EXERCISE AIM – Once you find the line containing "- [Instalowanie i", please retype it and every line after it to the end of the entries, exactly and with nothing added.

-- Opening Marker --

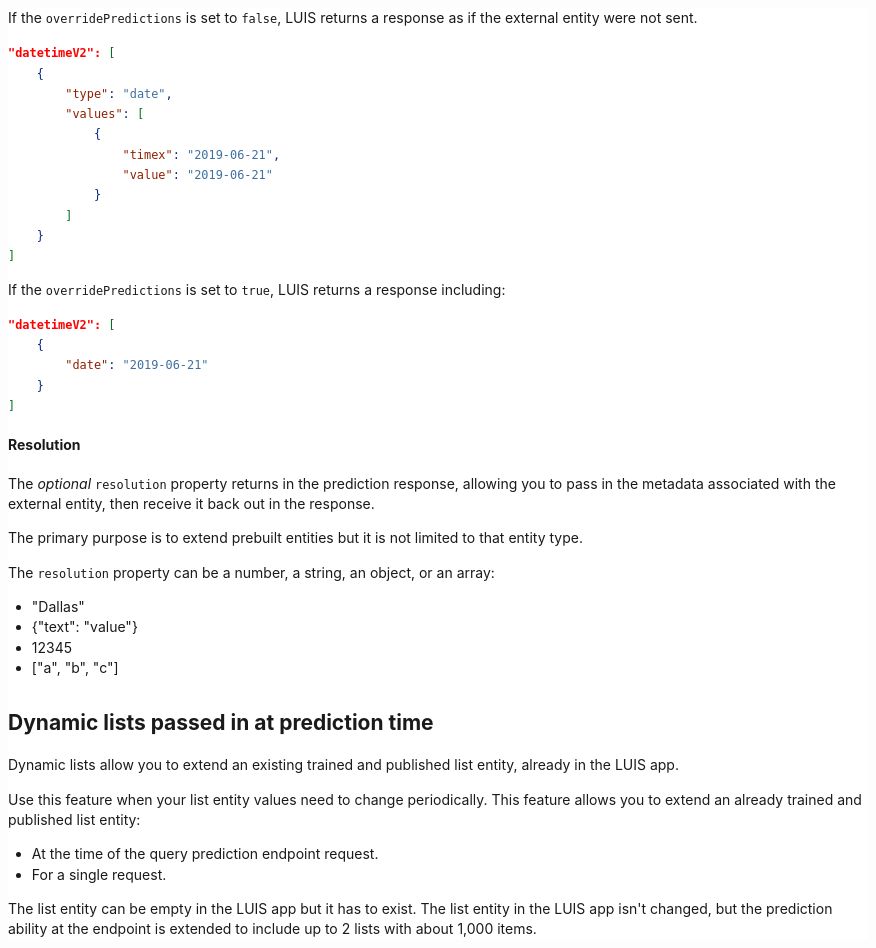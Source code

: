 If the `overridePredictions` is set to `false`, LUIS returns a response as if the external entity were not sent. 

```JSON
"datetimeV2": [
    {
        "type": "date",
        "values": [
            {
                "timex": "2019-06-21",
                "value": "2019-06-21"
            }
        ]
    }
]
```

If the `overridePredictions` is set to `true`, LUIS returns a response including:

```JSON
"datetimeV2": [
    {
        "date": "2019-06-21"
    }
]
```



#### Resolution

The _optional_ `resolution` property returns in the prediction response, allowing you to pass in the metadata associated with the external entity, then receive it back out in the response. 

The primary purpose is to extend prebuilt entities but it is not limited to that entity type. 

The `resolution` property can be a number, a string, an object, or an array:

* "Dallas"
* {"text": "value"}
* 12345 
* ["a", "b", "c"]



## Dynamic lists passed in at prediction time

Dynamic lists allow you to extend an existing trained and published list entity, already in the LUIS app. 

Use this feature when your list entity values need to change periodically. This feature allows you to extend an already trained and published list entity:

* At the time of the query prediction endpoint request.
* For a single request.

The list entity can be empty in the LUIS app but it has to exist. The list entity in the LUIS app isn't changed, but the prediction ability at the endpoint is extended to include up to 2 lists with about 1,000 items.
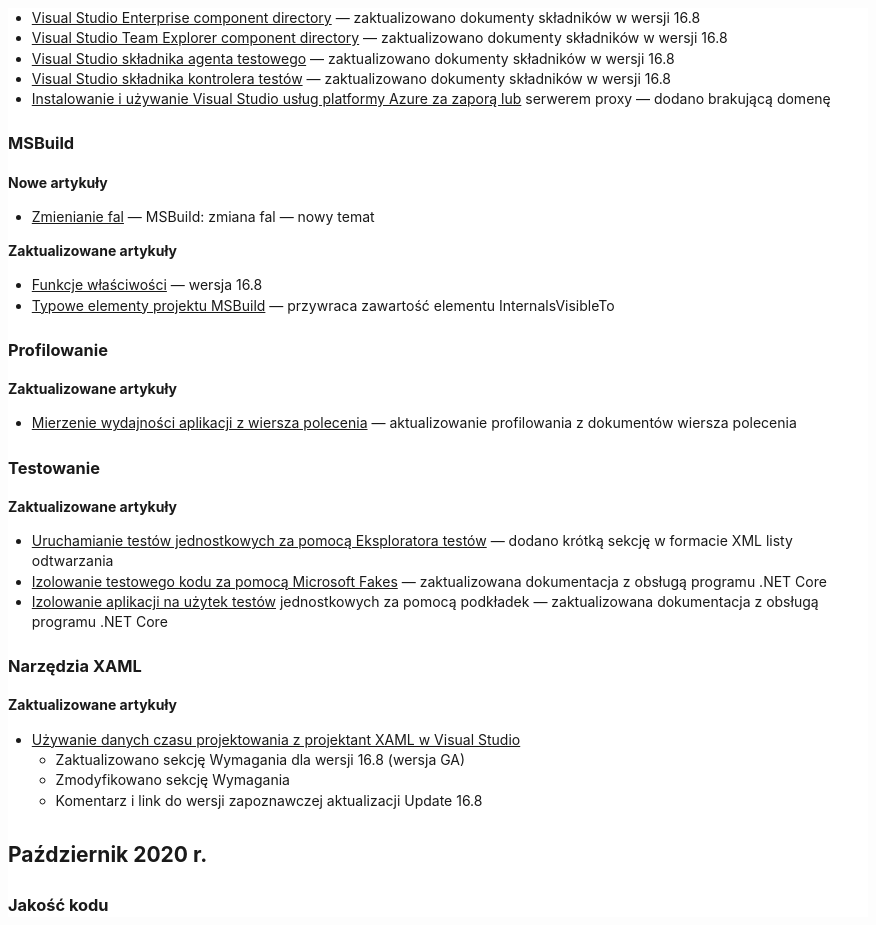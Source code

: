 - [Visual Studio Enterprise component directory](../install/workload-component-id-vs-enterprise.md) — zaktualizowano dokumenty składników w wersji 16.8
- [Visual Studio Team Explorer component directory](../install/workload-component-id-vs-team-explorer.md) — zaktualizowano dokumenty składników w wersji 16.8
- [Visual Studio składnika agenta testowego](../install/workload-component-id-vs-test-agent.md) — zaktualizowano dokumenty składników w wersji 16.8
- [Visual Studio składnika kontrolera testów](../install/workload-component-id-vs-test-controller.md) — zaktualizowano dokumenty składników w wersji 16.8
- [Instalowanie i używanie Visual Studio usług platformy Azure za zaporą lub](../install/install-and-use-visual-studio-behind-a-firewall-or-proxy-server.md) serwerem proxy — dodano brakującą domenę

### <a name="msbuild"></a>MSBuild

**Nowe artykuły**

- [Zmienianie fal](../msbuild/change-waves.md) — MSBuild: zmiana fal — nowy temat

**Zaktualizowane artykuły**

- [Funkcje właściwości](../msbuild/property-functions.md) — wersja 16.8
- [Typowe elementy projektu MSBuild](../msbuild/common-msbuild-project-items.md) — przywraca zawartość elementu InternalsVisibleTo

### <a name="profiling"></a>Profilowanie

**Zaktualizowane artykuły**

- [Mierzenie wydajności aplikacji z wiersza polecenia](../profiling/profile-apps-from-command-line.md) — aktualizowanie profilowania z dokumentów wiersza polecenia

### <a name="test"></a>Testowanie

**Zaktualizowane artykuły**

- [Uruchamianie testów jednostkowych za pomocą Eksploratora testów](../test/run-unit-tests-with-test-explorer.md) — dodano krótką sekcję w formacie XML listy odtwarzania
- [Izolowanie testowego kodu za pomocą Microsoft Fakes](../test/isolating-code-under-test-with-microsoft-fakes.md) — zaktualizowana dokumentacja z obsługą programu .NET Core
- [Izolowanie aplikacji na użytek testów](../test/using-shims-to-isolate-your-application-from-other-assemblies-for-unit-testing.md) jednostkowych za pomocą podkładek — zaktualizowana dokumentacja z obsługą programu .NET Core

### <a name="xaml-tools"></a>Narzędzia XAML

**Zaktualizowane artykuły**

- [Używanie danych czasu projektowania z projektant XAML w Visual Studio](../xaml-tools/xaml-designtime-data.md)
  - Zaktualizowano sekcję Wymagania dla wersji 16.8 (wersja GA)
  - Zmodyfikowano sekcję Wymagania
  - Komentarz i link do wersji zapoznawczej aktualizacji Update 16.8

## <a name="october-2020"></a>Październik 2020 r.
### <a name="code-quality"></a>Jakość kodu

-- Closing Marker --

RESULT BELOW –
- [Instalowanie i używanie Visual Studio usług platformy Azure za zaporą lub](../install/install-and-use-visual-studio-behind-a-firewall-or-proxy-server.md) serwerem proxy — dodano brakującą domenę

### <a name="msbuild"></a>MSBuild

**Nowe artykuły**

- [Zmienianie fal](../msbuild/change-waves.md) — MSBuild: zmiana fal — nowy temat

**Zaktualizowane artykuły**

- [Funkcje właściwości](../msbuild/property-functions.md) — wersja 16.8
- [Typowe elementy projektu MSBuild](../msbuild/common-msbuild-project-items.md) — przywraca zawartość elementu InternalsVisibleTo

### <a name="profiling"></a>Profilowanie

**Zaktualizowane artykuły**

- [Mierzenie wydajności aplikacji z wiersza polecenia](../profiling/profile-apps-from-command-line.md) — aktualizowanie profilowania z dokumentów wiersza polecenia

### <a name="test"></a>Testowanie

**Zaktualizowane artykuły**

- [Uruchamianie testów jednostkowych za pomocą Eksploratora testów](../test/run-unit-tests-with-test-explorer.md) — dodano krótką sekcję w formacie XML listy odtwarzania
- [Izolowanie testowego kodu za pomocą Microsoft Fakes](../test/isolating-code-under-test-with-microsoft-fakes.md) — zaktualizowana dokumentacja z obsługą programu .NET Core
- [Izolowanie aplikacji na użytek testów](../test/using-shims-to-isolate-your-application-from-other-assemblies-for-unit-testing.md) jednostkowych za pomocą podkładek — zaktualizowana dokumentacja z obsługą programu .NET Core

### <a name="xaml-tools"></a>Narzędzia XAML

**Zaktualizowane artykuły**

- [Używanie danych czasu projektowania z projektant XAML w Visual Studio](../xaml-tools/xaml-designtime-data.md)
  - Zaktualizowano sekcję Wymagania dla wersji 16.8 (wersja GA)
  - Zmodyfikowano sekcję Wymagania
  - Komentarz i link do wersji zapoznawczej aktualizacji Update 16.8

## <a name="october-2020"></a>Październik 2020 r.
### <a name="code-quality"></a>Jakość kodu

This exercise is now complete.